13 февраля показания свидетелей огласили перед должностными лицами, которых в тот же день привели к присяге, и начался непосредственно суд, первое заседание которого намечено было через неделю.
Надо заметить, что собрание этих должностных лиц оказалось достаточно внушительным даже и без участия упрямого Леметра, что смогло, наконец, порадовать Кошона. Пятнадцать докторов священной теологии, одиннадцать лиценциатов канонического права и четверо – гражданского! Семь бакалавров теологии, четыре доктора канонического права и даже один доктор обоих прав, и канонического и священного теологического. Всё это должно было произвести на девицу нужное впечатление. Каких бы кровей она ни была, перед подобным собранием не могла не оробеть. Кошон отлично помнил, как во время инквизиционного суда терялись люди более крепкие, в том смысле, что их воспитание и образование были куда весомей тех жалких понятий, которые могла преподать Жанне крестьянка Роме. А если даже и было вмешательство со стороны того странного испанского монаха герцогини Анжуйской, оно вряд ли могло противостоять целому собранию особ куда более высокого духовного звания, а значит и разумения! Не говоря уже о том, что любыми полученными знаниями надо ещё уметь воспользоваться, чему не сильно-то и обучишь.

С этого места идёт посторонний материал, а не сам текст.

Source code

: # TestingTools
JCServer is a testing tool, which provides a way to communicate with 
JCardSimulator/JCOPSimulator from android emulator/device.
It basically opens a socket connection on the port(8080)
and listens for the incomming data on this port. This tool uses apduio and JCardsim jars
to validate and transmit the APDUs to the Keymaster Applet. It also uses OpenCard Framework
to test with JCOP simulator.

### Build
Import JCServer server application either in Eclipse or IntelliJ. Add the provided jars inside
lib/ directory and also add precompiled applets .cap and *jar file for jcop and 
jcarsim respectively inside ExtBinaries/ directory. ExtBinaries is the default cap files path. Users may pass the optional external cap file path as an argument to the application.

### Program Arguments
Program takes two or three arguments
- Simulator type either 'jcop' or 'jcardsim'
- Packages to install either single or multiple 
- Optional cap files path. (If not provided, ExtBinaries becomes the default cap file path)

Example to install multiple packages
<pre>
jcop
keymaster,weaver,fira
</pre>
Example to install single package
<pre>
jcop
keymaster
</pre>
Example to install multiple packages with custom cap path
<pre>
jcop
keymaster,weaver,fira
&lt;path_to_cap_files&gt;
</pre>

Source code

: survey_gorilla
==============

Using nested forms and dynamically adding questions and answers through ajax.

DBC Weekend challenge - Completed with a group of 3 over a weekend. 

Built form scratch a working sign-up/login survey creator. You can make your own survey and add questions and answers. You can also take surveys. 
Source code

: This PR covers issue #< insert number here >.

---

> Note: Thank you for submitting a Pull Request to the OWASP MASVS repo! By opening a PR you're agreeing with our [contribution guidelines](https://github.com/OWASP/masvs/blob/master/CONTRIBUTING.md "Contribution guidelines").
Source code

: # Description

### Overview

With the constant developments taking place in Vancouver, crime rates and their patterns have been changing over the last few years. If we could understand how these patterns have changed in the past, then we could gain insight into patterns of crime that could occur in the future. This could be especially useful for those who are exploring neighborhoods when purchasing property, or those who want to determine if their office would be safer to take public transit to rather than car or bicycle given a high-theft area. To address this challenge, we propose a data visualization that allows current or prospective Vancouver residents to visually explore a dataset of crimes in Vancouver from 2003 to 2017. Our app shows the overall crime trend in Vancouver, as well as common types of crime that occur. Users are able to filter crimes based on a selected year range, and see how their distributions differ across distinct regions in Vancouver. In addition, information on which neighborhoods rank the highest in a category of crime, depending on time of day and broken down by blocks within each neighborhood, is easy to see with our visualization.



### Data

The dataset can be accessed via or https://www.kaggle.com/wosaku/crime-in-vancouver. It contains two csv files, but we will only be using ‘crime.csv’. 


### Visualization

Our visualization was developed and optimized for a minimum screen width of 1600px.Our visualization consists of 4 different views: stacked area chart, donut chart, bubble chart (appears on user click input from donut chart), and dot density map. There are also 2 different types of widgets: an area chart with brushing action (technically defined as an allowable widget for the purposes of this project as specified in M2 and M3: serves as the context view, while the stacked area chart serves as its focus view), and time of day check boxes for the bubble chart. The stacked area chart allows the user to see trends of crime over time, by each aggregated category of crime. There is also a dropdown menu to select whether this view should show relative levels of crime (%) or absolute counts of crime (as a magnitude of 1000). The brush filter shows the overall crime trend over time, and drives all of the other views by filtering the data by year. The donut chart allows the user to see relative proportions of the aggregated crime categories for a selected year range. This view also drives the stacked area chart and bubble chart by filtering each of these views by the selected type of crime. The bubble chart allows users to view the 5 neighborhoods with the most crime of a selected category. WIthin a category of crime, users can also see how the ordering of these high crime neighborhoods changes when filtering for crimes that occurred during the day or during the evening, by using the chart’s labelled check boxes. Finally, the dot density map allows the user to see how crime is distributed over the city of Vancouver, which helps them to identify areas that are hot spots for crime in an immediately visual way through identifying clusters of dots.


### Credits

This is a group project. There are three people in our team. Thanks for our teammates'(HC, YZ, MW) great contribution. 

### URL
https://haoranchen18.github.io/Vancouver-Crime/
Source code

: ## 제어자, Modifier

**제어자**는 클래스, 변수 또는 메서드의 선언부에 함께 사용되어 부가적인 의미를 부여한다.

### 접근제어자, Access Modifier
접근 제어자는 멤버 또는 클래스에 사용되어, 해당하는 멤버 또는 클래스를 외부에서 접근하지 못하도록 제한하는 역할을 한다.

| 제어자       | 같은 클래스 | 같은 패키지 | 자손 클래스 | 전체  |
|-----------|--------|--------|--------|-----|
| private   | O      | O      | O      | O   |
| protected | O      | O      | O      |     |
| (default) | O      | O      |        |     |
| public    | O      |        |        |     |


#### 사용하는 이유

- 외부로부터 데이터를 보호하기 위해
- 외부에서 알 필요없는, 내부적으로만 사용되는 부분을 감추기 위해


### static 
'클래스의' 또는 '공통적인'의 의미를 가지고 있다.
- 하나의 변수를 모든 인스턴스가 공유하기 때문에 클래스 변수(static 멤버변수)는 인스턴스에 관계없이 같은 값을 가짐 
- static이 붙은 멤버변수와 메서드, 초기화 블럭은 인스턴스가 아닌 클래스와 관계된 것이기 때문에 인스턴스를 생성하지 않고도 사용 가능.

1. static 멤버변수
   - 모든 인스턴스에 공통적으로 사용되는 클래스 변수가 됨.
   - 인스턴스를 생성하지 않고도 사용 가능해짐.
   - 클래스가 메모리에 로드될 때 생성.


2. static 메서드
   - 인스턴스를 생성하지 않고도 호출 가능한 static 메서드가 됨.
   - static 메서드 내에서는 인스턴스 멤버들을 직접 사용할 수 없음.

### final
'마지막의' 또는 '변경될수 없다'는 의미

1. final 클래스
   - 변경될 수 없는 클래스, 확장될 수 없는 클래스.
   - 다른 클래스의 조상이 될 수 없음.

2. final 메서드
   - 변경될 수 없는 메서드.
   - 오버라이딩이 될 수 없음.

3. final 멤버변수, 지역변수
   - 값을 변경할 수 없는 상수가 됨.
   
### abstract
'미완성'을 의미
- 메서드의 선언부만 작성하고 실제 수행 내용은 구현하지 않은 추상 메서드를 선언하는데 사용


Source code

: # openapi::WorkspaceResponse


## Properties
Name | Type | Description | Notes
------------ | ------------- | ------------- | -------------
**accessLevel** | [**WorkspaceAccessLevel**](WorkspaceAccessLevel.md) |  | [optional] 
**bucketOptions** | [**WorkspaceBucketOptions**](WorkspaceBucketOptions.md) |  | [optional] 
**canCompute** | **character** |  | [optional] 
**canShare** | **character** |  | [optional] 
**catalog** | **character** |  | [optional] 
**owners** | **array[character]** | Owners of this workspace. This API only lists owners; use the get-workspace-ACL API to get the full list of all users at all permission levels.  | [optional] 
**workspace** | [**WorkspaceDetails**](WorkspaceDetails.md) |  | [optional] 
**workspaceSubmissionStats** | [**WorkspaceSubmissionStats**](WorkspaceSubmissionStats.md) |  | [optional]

Так что, заранее готовя себя к успеху, Кошон сразу позаботился о том, чтобы первые допросы подсудимой были публичными. Но вот тут-то и начались проблемы.
Вместе с Эстиве епископ подготовил пару ловушек, при помощи которых намеревался поставить девицу на место на первом же заседании. Но она перехватила инициативу. Едва оказавшись в зале, окинула взглядом всех сидящих перед ней духовных особ и, нисколько не робея, потребовала, чтобы судили её не одни только богословы, «приверженные английскому королю».
– Церковь не раз заявляла о своём нейтралитете во всём, что касается разногласий между государствами, поэтому суду инквизиционному будет уместно пригласить к разбирательству представителей и другой стороны, – произнесла она, нигде не запнувшись и ни разу даже лба не наморщив, что можно было бы потом трактовать, как чьё-то наущение – девица, дескать, была кем-то подготовлена и пыталась заученное вспомнить.
Хуже того, как только требование было произнесено, по залу тут же пробежала волна удивлённых перешёптываний, среди которых Кошон, к своему неудовольствию, разобрал восхищённые восклицания. Еле подавив в себе злость, он призвал собрание к тишине и, игнорируя слова подсудимой, потребовал привести её к присяге, чтобы запустить в действие первую ловушку. Если девица сейчас присягнёт говорить суду только правду, не утаивая ничего, она будет вынуждена давать подробные разъяснения о природе голосов, повелевших ей идти воевать. И, разумеется, дословно пересказывать всё, что этими голосами говорилось, а в подобной беседе поймать её на еретическом слове труда не составит.